OKRs consist of an Objective in words: what are we trying to accomplish? and 2-4 measurable Key Results: how will we know that we succeeded?
entirely hypothetical example:
| Objective: | Increase purchases through Alexa’s voice interface |
| Key Result: | 5% fewer people report that Alexa heard the wrong item |
| Key Result: | 0.5s faster response time to purchase requests |
| Key Result: | 3% more people who ask for an item say ‘Buy it now’ |
OKRs are quarterly. Teams have about three OKRs for a quarter, then evaluate them at the end of those three months. Did we hit our Key Results? Did we meet the objective? Usually people stop at the first question.
Asked to increase purchases from Alexa, as measured by the percent of people who say ‘Buy it now’ after asking for an item, a team might study what factors affect customers’ likelihood to say these magic words.

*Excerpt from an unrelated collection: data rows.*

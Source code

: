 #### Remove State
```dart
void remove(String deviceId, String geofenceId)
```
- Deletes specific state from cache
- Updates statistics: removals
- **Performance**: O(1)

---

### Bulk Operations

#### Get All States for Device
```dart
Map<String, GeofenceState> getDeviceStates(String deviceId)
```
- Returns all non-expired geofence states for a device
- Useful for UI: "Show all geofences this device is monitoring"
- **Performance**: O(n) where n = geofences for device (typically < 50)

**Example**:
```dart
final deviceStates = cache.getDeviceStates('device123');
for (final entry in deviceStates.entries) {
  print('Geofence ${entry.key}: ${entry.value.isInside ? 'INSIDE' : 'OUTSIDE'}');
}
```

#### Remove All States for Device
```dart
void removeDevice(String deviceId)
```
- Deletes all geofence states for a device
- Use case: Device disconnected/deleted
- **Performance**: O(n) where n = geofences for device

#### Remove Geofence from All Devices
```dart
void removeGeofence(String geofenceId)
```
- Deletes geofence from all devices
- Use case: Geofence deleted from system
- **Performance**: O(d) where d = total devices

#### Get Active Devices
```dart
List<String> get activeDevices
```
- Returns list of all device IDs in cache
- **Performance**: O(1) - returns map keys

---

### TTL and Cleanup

Perhaps they notice that when Alexa says “with delivery by today,” more people say ‘Buy it now.’ Perhaps the team can decrease the response time and get more magic words by defaulting to “with delivery by today” on all items.

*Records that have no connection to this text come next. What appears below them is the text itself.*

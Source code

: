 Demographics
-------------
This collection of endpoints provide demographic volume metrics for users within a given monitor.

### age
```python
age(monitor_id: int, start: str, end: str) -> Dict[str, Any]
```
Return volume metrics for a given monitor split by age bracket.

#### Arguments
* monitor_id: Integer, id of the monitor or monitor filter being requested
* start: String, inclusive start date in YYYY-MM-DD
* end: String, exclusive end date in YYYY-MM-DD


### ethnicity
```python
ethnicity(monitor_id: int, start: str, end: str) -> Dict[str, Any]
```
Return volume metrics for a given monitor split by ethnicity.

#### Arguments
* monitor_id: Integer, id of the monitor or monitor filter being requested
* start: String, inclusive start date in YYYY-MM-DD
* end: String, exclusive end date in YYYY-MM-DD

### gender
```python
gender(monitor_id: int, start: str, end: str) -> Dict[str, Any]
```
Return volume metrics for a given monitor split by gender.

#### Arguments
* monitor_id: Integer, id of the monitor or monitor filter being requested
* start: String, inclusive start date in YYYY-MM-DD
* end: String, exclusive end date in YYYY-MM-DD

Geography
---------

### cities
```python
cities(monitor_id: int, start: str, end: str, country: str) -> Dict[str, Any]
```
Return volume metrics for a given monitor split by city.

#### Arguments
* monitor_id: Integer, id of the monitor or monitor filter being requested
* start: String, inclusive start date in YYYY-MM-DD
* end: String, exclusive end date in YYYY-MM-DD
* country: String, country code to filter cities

Then after I tell Alexa ‘Buy it now,’ she says ‘Your item has an updated delivery date…’ and gets a realistic delivery estimate.
Have you also noticed Alexa doing that on every single item all the time recently? It’s infuriating! It makes me hate using Alexa to purchase things.
It advances the key results but not the objective.
My rate of completing purchases went to zero after the third time consecutive time Alexa reneged on the delivery date. But hey, that’s someone else’s metric!
I imagine the team who made this decision getting high performance ratings and a pizza party for rocking this quarter’s Key Results. And then the entire Alexa program shut down a few years later because overall purchases have tanked.
How to OKR: learn from them
No small set of metrics can tell you you’re doing a good job. They’re a limited clue. This is why I have a resistance to measuring my work. Reducing my job to numbers ignores most of the most significant parts. So why use Key Results at all?
An incomplete measurement is better than no measurement, if you treat it as a clue instead of judgement. At Honeycomb, Key Results remind us to look at the world to see whether we had the effect we want.
For instance, my team is Developer Relations. Our job is to tell the story of Honeycomb’s value to engineers. Right now, we don’t have enough videos out there to show what it’s like using our product. People hear about us, they come looking for an explainer, and they don’t find a current one on YouTube.
| Objective: | People find compelling examples of using Honeycomb on our YouTube channel. |
| Key Result: | We publish 6 new videos this quarter. |
| Key Result: | People watch 2000 minutes of these videos. |
| Key Result: | Our channel has 5% more subscribers. |
These key results are not equivalent to meeting the objective. Instead, they are three observable things that we think will be true if we do meet the objective. Most importantly, they are three conversations we want to have.
In this example, one key result is output-based: publish 6 videos. Barring technical difficulties, my team has direct control over whether this happens. That makes it motivating. However, this one is the farthest from representing the objective.
The second KR, “People watch 2000 minutes of these videos,” is a made-up number. I don’t know whether that number is low or high. I do know that I care how much time people spend watching the video. This KR exists to get us to talk about the performance of the videos. The number doesn’t matter; the measurement does. We will notice which videos keep attention, and guide our future choices.
More engagement is a clue that we might be meeting our objective. The third KR, “5% more subscribers,” is a number we have little control over. I don’t know whether it’s realistic, and that doesn’t matter. It matters that we look at how many subscribers we have, we look at how that is growing, and we wonder about it together.
The key results remind us to look at the world as it is, and compare it to our expectations. At the beginning of the quarter I record a baseline for the number of subscribers; I hadn’t looked at that number before, so the KR is useful already.
At the end of the quarter, it may not be 2000 minutes of viewing, or it may be way more. Either way, I notice what it is. I am more informed for future expectations, and my team has a conversation about how to make our future videos more engaging.
We are able to look thoughtfully at the Key Results, to use them as clues without gaming them, because nobody’s performance review is based on them. Information, not judgement. Nobody at Honeycomb pretends that our work reduces to a number, so we don’t have to warp our systems to stretch the numbers over someone’s threshold. We never do work that influences the Key Result but not the objective.
OKRs give us a few directions (of the many valid ones) to pull toward in a quarter, and key results are markers along the way. Within the team and across the teams, they help us keep in touch with each other and with the world.